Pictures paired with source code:
..........
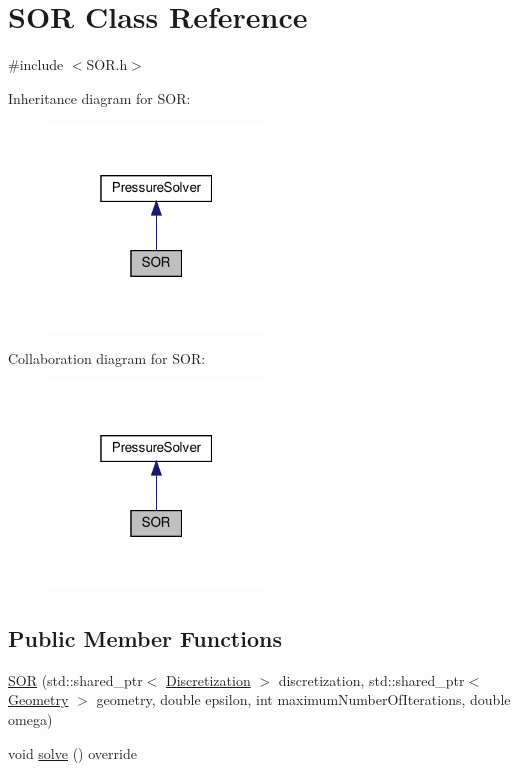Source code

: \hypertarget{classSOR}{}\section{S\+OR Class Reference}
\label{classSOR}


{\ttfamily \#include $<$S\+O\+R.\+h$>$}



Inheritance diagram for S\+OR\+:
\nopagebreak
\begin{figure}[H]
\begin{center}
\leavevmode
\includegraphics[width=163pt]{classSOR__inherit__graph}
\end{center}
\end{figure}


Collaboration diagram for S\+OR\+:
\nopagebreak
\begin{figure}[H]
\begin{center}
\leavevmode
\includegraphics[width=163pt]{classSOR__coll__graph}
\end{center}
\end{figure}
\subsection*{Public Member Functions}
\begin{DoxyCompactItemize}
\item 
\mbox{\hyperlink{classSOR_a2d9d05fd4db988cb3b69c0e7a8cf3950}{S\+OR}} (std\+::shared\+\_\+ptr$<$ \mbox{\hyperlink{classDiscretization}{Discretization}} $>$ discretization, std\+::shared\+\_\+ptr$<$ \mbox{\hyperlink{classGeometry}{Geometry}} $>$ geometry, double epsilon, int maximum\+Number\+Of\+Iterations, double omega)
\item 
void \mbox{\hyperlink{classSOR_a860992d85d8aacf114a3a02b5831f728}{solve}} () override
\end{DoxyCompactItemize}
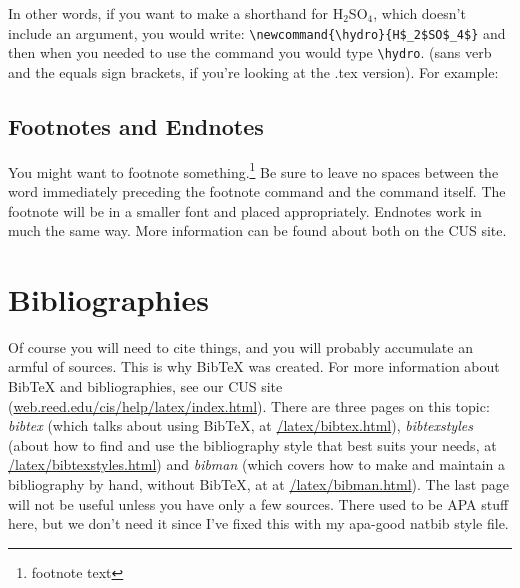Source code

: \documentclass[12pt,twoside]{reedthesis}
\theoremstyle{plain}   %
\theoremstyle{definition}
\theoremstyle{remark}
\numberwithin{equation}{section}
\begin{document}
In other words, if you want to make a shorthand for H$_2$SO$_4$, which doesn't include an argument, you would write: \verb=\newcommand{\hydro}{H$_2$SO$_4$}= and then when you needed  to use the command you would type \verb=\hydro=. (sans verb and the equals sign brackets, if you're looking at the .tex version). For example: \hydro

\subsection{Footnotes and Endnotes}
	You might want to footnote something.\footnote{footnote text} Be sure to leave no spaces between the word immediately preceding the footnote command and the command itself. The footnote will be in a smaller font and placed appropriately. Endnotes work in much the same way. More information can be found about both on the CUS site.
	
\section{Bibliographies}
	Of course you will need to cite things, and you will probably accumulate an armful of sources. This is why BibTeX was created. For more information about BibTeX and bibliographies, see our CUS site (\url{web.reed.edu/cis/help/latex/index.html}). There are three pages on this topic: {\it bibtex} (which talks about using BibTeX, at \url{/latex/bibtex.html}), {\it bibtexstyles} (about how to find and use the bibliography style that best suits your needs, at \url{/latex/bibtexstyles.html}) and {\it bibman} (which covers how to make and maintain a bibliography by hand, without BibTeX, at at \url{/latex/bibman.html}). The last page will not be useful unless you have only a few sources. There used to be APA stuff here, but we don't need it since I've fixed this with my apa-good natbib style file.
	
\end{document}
..........
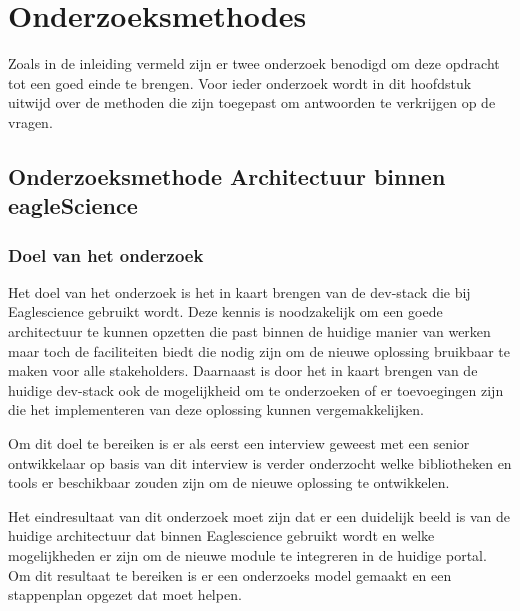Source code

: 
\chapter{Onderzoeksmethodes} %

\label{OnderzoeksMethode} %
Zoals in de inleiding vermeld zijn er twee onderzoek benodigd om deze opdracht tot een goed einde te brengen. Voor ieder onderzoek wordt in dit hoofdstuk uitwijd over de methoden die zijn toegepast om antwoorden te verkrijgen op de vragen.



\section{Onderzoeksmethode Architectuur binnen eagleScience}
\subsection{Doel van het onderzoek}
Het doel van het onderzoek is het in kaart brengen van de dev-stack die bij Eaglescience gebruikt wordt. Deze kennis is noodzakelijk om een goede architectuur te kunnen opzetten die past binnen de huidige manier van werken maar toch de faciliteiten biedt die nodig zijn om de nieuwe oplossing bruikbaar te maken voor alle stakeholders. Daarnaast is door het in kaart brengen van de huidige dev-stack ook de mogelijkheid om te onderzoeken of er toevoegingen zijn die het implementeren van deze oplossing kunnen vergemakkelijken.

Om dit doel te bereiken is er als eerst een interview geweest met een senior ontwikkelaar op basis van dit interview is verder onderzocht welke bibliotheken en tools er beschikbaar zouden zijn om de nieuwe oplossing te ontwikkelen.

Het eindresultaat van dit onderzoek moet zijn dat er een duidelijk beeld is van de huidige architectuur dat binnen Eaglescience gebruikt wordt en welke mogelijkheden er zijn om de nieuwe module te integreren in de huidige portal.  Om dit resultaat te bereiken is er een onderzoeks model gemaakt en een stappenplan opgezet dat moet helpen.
..........
Goal of the exercise:
Among the entries above, how many lines hold the string "site"? Answer with the bare number.

Completed exercise:
2